§ About this exercise: Every entry must be set down exactly in the answer; no pictures should appear.

[Items from a dataset]

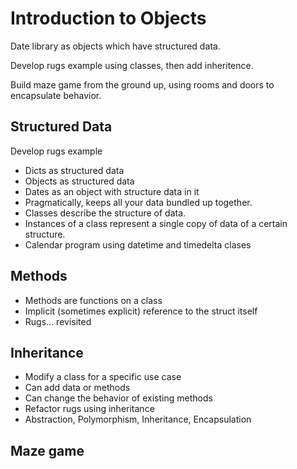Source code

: # Introduction to Objects

Date library as objects which have structured data.

Develop rugs example using classes, then add inheritence.

Build maze game from the ground up, using rooms and doors to encapsulate
behavior.

## Structured Data

Develop rugs example

* Dicts as structured data
* Objects as structured data
* Dates as an object with structure data in it
* Pragmatically, keeps all your data bundled up together.
* Classes describe the structure of data.
* Instances of a class represent a single copy of data of a certain structure.
* Calendar program using datetime and timedelta clases

## Methods

* Methods are functions on a class
* Implicit (sometimes explicit) reference to the struct itself
* Rugs... revisited

## Inheritance

* Modify a class for a specific use case
* Can add data or methods
* Can change the behavior of existing methods
* Refactor rugs using inheritance
* Abstraction, Polymorphism, Inheritance, Encapsulation

## Maze game
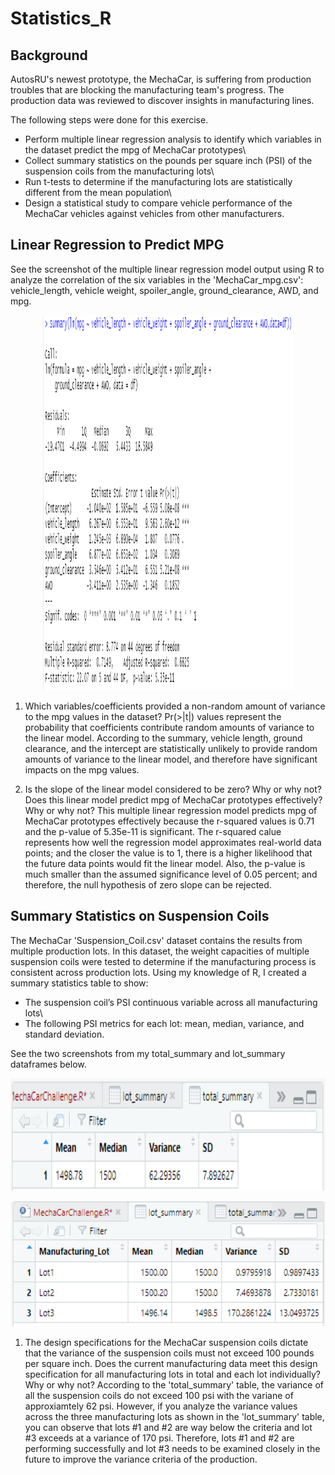 # Statistics_R
## Background
AutosRU's newest prototype, the MechaCar, is suffering from production troubles that are blocking the manufacturing team's progress. The production data was reviewed to discover insights in manufacturing lines. 
  
The following steps were done for this exercise.
- Perform multiple linear regression analysis to identify which variables in the dataset predict the mpg of MechaCar prototypes\
- Collect summary statistics on the pounds per square inch (PSI) of the suspension coils from the manufacturing lots\
- Run t-tests to determine if the manufacturing lots are statistically different from the mean population\
- Design a statistical study to compare vehicle performance of the MechaCar vehicles against vehicles from other manufacturers\.
   
## Linear Regression to Predict MPG
See the screenshot of the multiple linear regression model output using R to analyze the correlation of the six variables in the 'MechaCar_mpg.csv': vehicle_length, vehicle weight, spoiler_angle, ground_clearance, AWD, and mpg\.
  
<p align="center">
  <img width="400" height="600" src= "https://github.com/chkCreate/MechaCar_Statistical_Analysis/blob/692c05191544f61a666ad6082e5f0e02d12d5e6c/Part1_Summary.PNG" >
</p>
  
1. Which variables/coefficients provided a non-random amount of variance to the mpg values in the dataset\?
Pr(>|t|) values represent the probability that coefficients contribute random amounts of variance to the linear model\. According to the summary, vehicle length, ground clearance, and the intercept are statistically unlikely to provide random amounts of variance to the linear model, and therefore have significant impacts on the mpg values\.
  
2. Is the slope of the linear model considered to be zero? Why or why not\? Does this linear model predict mpg of MechaCar prototypes effectively? Why or why not\?
This multiple linear regression model predicts mpg of MechaCar prototypes effectively because the r-squared values is 0.71 and the p-value of 5.35e-11 is significant\. The r-squared calue represents how well the regression model approximates real-world data points; and the closer the value is to 1, there is a higher likelihood that the future data points would fit the linear model\. Also, the p-value is much smaller than the assumed significance level of 0.05 percent; and therefore, the null hypothesis of zero slope can be rejected\. 
  
## Summary Statistics on Suspension Coils
The MechaCar 'Suspension_Coil.csv' dataset contains the results from multiple production lots\. In this dataset, the weight capacities of multiple suspension coils were tested to determine if the manufacturing process is consistent across production lots\. Using my knowledge of R, I created a summary statistics table to show\: 
* The suspension coil’s PSI continuous variable across all manufacturing lots\
* The following PSI metrics for each lot: mean, median, variance, and standard deviation\.
  
See the two screenshots from my total_summary and lot_summary dataframes below\.
  
<p align="center", title="Total_Summary">
  <img width="600" height="180" src= "https://github.com/chkCreate/MechaCar_Statistical_Analysis/blob/692c05191544f61a666ad6082e5f0e02d12d5e6c/Part2_total_Summary.PNG" >
</p>
  
<p align="center", title="lot_summary Dataframe">
  <img width="600" height="200" src= "https://github.com/chkCreate/MechaCar_Statistical_Analysis/blob/692c05191544f61a666ad6082e5f0e02d12d5e6c/Part2_lot_summary.PNG" >
</p>
  
1. The design specifications for the MechaCar suspension coils dictate that the variance of the suspension coils must not exceed 100 pounds per square inch. Does the current manufacturing data meet this design specification for all manufacturing lots in total and each lot individually? Why or why not?
According to the 'total_summary' table, the variance of all the suspension coils do not exceed 100 psi with the variane of approxiamtely 62 psi\. However, if you analyze the variance values across the three manufacturing lots as shown in the 'lot_summary' table, you can observe that lots #1 and #2 are way below the criteria and lot #3 exceeds at a variance of 170 psi\. Therefore, lots #1 and #2 are performing successfully and lot #3 needs to be examined closely in the future to improve the variance criteria of the production\.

§ Task solution:
Source code

: # Introduction to Objects

Date library as objects which have structured data.

Develop rugs example using classes, then add inheritence.

Build maze game from the ground up, using rooms and doors to encapsulate
behavior.

## Structured Data

Develop rugs example

* Dicts as structured data
* Objects as structured data
* Dates as an object with structure data in it
* Pragmatically, keeps all your data bundled up together.
* Classes describe the structure of data.
* Instances of a class represent a single copy of data of a certain structure.
* Calendar program using datetime and timedelta clases

## Methods

* Methods are functions on a class
* Implicit (sometimes explicit) reference to the struct itself
* Rugs... revisited

## Inheritance

* Modify a class for a specific use case
* Can add data or methods
* Can change the behavior of existing methods
* Refactor rugs using inheritance
* Abstraction, Polymorphism, Inheritance, Encapsulation

## Maze game
 # Statistics_R
## Background
AutosRU's newest prototype, the MechaCar, is suffering from production troubles that are blocking the manufacturing team's progress. The production data was reviewed to discover insights in manufacturing lines. 
  
The following steps were done for this exercise.
- Perform multiple linear regression analysis to identify which variables in the dataset predict the mpg of MechaCar prototypes\
- Collect summary statistics on the pounds per square inch (PSI) of the suspension coils from the manufacturing lots\
- Run t-tests to determine if the manufacturing lots are statistically different from the mean population\
- Design a statistical study to compare vehicle performance of the MechaCar vehicles against vehicles from other manufacturers\.
   
## Linear Regression to Predict MPG
See the screenshot of the multiple linear regression model output using R to analyze the correlation of the six variables in the 'MechaCar_mpg.csv': vehicle_length, vehicle weight, spoiler_angle, ground_clearance, AWD, and mpg\.
  
<p align="center">
  <img width="400" height="600" src= "https://github.com/chkCreate/MechaCar_Statistical_Analysis/blob/692c05191544f61a666ad6082e5f0e02d12d5e6c/Part1_Summary.PNG" >
</p>
  
1. Which variables/coefficients provided a non-random amount of variance to the mpg values in the dataset\?
Pr(>|t|) values represent the probability that coefficients contribute random amounts of variance to the linear model\. According to the summary, vehicle length, ground clearance, and the intercept are statistically unlikely to provide random amounts of variance to the linear model, and therefore have significant impacts on the mpg values\.
  
2. Is the slope of the linear model considered to be zero? Why or why not\? Does this linear model predict mpg of MechaCar prototypes effectively? Why or why not\?
This multiple linear regression model predicts mpg of MechaCar prototypes effectively because the r-squared values is 0.71 and the p-value of 5.35e-11 is significant\. The r-squared calue represents how well the regression model approximates real-world data points; and the closer the value is to 1, there is a higher likelihood that the future data points would fit the linear model\. Also, the p-value is much smaller than the assumed significance level of 0.05 percent; and therefore, the null hypothesis of zero slope can be rejected\. 
  
## Summary Statistics on Suspension Coils
The MechaCar 'Suspension_Coil.csv' dataset contains the results from multiple production lots\. In this dataset, the weight capacities of multiple suspension coils were tested to determine if the manufacturing process is consistent across production lots\. Using my knowledge of R, I created a summary statistics table to show\: 
* The suspension coil’s PSI continuous variable across all manufacturing lots\
* The following PSI metrics for each lot: mean, median, variance, and standard deviation\.
  
See the two screenshots from my total_summary and lot_summary dataframes below\.
  
<p align="center", title="Total_Summary">
  <img width="600" height="180" src= "https://github.com/chkCreate/MechaCar_Statistical_Analysis/blob/692c05191544f61a666ad6082e5f0e02d12d5e6c/Part2_total_Summary.PNG" >
</p>
  
<p align="center", title="lot_summary Dataframe">
  <img width="600" height="200" src= "https://github.com/chkCreate/MechaCar_Statistical_Analysis/blob/692c05191544f61a666ad6082e5f0e02d12d5e6c/Part2_lot_summary.PNG" >
</p>
  
1. The design specifications for the MechaCar suspension coils dictate that the variance of the suspension coils must not exceed 100 pounds per square inch. Does the current manufacturing data meet this design specification for all manufacturing lots in total and each lot individually? Why or why not?
According to the 'total_summary' table, the variance of all the suspension coils do not exceed 100 psi with the variane of approxiamtely 62 psi\. However, if you analyze the variance values across the three manufacturing lots as shown in the 'lot_summary' table, you can observe that lots #1 and #2 are way below the criteria and lot #3 exceeds at a variance of 170 psi\. Therefore, lots #1 and #2 are performing successfully and lot #3 needs to be examined closely in the future to improve the variance criteria of the production\.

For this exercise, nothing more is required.